Thanks in no small part to the efforts of comedian Stephen Colbert, the issues around Super PACs and the campaign finance regime in this country have been elevated in the national consciousness. People following campaign finance are aware of the now famous 2010 Supreme Court decision in Citizens United v. Federal Election Commission (FEC), which held that corporate and union political speech, in the form of spending on independent and electioneering communications, is protected by the First Amendment. However, there is still considerable misunderstanding about how the system works and why corporate and union donations remain largely undisclosed. This post will attempt to briefly explain the main forces at work in keeping these donations in the shadows and the current most viable legislative fix, the Disclosure of Information on Spending on Campaigns Leads to Open and Secure Elections (DISCLOSE) Act of 2012 recently reintroduced in the House. Super PACs are among the hottest discussion topics this campaign season and are used as shorthand for the problem that ail our campaign finance system, but, in fact, the issues around Super PACs are not quite so simple. Super PACs emerged not directly from the Citizens United decision but from a subsequent DC Circuit court case called SpeechNow v. FEC. In that case, the court held that corporations and unions were permitted to make unlimited donations to support political committees making so-called independent expenditures – political spending not coordinated with a campaign. After that decision the FEC began permitting independent expenditure political action committees (IE-PACs) which were soon dubbed Super PACs.
In terms of disclosure, super PACs are not much different from the PACs that existed prior to Citizens United. As discussed last year on this blog and other places, the Justices in Citizens United actually found that the disclosure requirements in the Bipartisan Campaign Finance Reform Act to be crucial. The Court went so far as to say, “[the] prompt disclosure of expenditures can provide shareholders and citizens with the information needed to hold corporations and elected officials accountable for their positions and supporters. Shareholders can determine whether their corporation’s political speech advances the corporation’s interest in making profits, and citizens can see whether elected officials are “ ‘in the pocket’ of so-called moneyed interests.” Citizens United v. FEC, 130 S. Ct. 876, 916 (2010). With that in mind, super PACs were required to file either monthly or quarterly (PAC’s choice) reports with the FEC detailing information about any contributor of more than $200 and itemized disbursements of over $200.

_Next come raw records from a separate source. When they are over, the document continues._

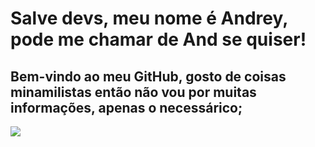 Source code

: # Salve devs, meu nome é Andrey, pode me chamar de And se quiser!
## Bem-vindo ao meu GitHub, gosto de coisas minamilistas então não vou por muitas informações, apenas o necessárico;
<img align="center" src="https://media.tenor.com/ef0pG2NmtY0AAAAC/hollow-knight-club-penguin-dance.gif">
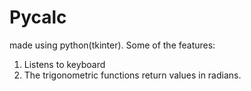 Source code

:# Pycalc
made using python(tkinter). 
Some of the features: 
1. Listens to keyboard
2. The trigonometric functions return values in radians.
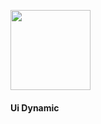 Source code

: <a href="https://uidynamic.github.io"><img src="https://user-images.githubusercontent.com/46045883/153742951-aae8a478-ac31-4913-be1d-0223cc66008c.png" width="128"/></a>

<h4>Ui Dynamic</h4>
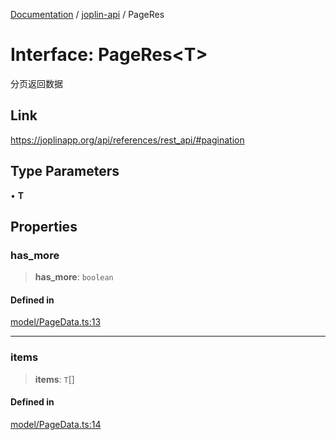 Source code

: [Documentation](../../packages.md) / [joplin-api](../index.md) / PageRes

# Interface: PageRes\<T\>

分页返回数据

## Link

https://joplinapp.org/api/references/rest_api/#pagination

## Type Parameters

• **T**

## Properties

### has_more

> **has_more**: `boolean`

#### Defined in

[model/PageData.ts:13](https://github.com/rxliuli/joplin-utils/blob/a3a4c55f9104da0aa8b36da1259d082b810b3d68/packages/joplin-api/src/model/PageData.ts#L13)

---

### items

> **items**: `T`[]

#### Defined in

[model/PageData.ts:14](https://github.com/rxliuli/joplin-utils/blob/a3a4c55f9104da0aa8b36da1259d082b810b3d68/packages/joplin-api/src/model/PageData.ts#L14)
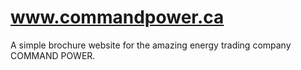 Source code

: # www.commandpower.ca

A simple brochure website for the amazing energy trading company COMMAND POWER.
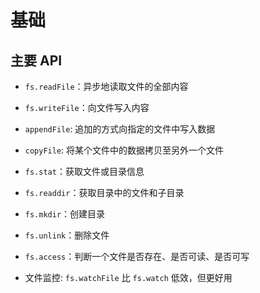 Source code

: # 基础

## 主要 API

+ `fs.readFile`：异步地读取文件的全部内容

+ `fs.writeFile`：向文件写入内容

+ `appendFile`: 追加的方式向指定的文件中写入数据

+ `copyFile`: 将某个文件中的数据拷贝至另外一个文件

+ `fs.stat`：获取文件或目录信息

+ `fs.readdir`：获取目录中的文件和子目录

+ `fs.mkdir`：创建目录

+ `fs.unlink`：删除文件

+ `fs.access`：判断一个文件是否存在、是否可读、是否可写

+ 文件监控: `fs.watchFile` 比 `fs.watch` 低效，但更好用
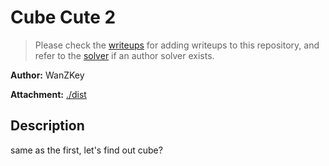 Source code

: # Cube Cute 2

> Please check the [writeups](./writeups/) for adding writeups to this repository, and refer to the [solver](./solver/) if an author solver exists.

**Author:** WanZKey

**Attachment:** [./dist](./dist)


## Description
same as the first, let's find out cube? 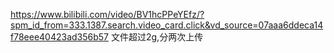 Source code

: https://www.bilibili.com/video/BV1hcPPeYEfz/?spm_id_from=333.1387.search.video_card.click&vd_source=07aaa6ddeca14f78eee40423ad356b57
 文件超过2g,分两次上传
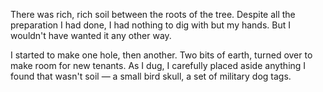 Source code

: There was rich, rich soil between the roots of the tree. Despite all the preparation I had done, I had nothing to dig with but my hands. But I wouldn't have wanted it any other way.

I started to make one hole, then another. Two bits of earth, turned over to make room for new tenants. As I dug, I carefully placed aside anything I found that wasn't soil — a small bird skull, a set of military dog tags.  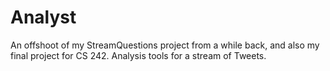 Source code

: Analyst
=======

An offshoot of my StreamQuestions project from a while back, and also my final project for CS 242. Analysis tools for a stream of Tweets.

With the ban on corporate giving lifted by Citizens United and the vehicle to make those contributions created by SpeechNow (and subsequent FEC Advisory Opinions) one might have thought that the corporate money would have begun to pour directly into these new super PACs. However, that has not been the case. Many corporations are quite averse to having their brand tied to strong political positions for fear of alienating potential customers. Fortunately for them, the Internal Revenue Service (IRS) code had a ready-made loophole to hide those donations, just waiting to be exploited.